# John Deere 2320 Tach not working



## WGM (Jul 22, 2018)

My John Deere 2320 tach quit working . It is a 2007 model with 450 hours on it. I checked the fuses & they are good. I wonder if a wire came loose on the back of the tack. Has any one had this problem ? Thank you .


----------



## thedukes (Jan 9, 2022)

check to see if its cable driven.......the few years previous models were. Late 90's


----------



## Tx Jim (Jul 28, 2020)

Welcome to the TF
Parts catalog for model 2320 shows a tachometer cable.

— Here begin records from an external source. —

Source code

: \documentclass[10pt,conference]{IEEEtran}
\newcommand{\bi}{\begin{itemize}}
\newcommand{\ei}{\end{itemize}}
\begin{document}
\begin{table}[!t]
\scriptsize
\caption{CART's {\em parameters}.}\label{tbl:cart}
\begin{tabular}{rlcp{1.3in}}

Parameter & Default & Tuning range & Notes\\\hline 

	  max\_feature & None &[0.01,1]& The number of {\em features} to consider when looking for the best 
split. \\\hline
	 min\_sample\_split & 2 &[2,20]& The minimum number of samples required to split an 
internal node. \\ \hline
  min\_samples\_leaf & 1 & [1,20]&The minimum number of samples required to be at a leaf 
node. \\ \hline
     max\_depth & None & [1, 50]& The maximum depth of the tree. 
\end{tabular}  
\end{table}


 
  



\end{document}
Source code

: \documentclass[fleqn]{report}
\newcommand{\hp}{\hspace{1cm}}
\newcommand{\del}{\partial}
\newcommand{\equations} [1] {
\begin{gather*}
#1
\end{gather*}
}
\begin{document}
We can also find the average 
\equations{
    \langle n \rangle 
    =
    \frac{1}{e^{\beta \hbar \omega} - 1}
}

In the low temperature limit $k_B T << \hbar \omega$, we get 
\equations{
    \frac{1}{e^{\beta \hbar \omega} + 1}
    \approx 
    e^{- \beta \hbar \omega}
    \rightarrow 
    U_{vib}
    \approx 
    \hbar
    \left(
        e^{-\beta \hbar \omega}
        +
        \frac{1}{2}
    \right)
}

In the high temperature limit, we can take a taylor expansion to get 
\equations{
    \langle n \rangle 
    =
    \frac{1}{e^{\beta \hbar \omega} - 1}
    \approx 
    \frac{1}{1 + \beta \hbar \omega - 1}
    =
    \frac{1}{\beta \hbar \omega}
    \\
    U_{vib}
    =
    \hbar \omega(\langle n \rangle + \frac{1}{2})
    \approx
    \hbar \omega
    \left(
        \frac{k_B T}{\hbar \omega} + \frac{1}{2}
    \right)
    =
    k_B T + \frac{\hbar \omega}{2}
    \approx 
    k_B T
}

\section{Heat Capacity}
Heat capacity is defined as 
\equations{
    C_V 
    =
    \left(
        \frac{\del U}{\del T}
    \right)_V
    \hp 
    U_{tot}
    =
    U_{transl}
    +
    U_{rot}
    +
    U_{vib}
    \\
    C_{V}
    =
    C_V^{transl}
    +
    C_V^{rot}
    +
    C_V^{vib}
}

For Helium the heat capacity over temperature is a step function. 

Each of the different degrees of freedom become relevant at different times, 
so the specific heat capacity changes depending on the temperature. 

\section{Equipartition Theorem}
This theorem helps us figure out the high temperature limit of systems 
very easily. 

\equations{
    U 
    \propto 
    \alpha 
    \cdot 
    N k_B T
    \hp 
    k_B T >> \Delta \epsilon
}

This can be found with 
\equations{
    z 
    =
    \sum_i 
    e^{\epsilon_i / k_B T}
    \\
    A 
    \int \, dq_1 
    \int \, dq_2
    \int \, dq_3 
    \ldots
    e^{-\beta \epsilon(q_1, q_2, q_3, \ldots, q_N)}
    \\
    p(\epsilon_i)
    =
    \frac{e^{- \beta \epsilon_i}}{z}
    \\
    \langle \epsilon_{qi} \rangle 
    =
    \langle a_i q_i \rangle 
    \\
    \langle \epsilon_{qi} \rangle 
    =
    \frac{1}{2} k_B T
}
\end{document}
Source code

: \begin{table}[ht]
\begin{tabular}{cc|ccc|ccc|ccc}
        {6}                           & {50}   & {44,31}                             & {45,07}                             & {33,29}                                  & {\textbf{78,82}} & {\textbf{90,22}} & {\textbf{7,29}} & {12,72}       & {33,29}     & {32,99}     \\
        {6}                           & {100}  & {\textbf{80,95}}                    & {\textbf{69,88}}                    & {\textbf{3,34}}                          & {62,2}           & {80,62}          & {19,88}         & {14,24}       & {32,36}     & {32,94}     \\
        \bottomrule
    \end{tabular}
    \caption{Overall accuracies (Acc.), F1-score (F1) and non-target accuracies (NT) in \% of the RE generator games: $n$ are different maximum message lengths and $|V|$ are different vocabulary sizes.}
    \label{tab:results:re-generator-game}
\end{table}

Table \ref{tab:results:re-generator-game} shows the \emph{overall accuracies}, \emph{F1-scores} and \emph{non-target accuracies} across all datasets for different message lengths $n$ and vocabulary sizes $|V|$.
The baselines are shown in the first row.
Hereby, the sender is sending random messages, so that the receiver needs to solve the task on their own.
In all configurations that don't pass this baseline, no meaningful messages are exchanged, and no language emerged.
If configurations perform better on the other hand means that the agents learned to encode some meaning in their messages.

https://partscatalog.deere.com/jdrc/sidebyside/equipment/73590/referrer/search/pgId/2564897


----------



## WGM (Jul 22, 2018)

WGM said:


> My John Deere 2320 tach quit working . It is a 2007 model with 450 hours on it. I checked the fuses & they are good. I wonder if a wire came loose on the back of the tack. Has any one had this problem ? Thank you .


Thank you ! I found the cable drive . Now i will check it out .


----------



## thedukes (Jan 9, 2022)

Typicly the cable will break in a "low" area where water may have sat.

Depending on how tight things are around cable........If you end up replacing it. Tape end of new cable caseing to the old one. As you pull the old one out..the new one gets threaded through the dash etc  just like the old one was if that makes sense.


----------



## WGM (Jul 22, 2018)

thedukes said:


> Typicly the cable will break in a "low" area where water may have sat.
> 
> Depending on how tight things are around cable........If you end up replacing it. Tape end of new cable caseing to the old one. As you pull the old one out..the new one gets threaded through the dash etc just like the old one was if that makes sense.


 Yes it does , Thank you . I checked prices on a new cable & a new tack / hour meter . As always JD is very proud of their parts . I will take it apart before I oder any replacements .


----------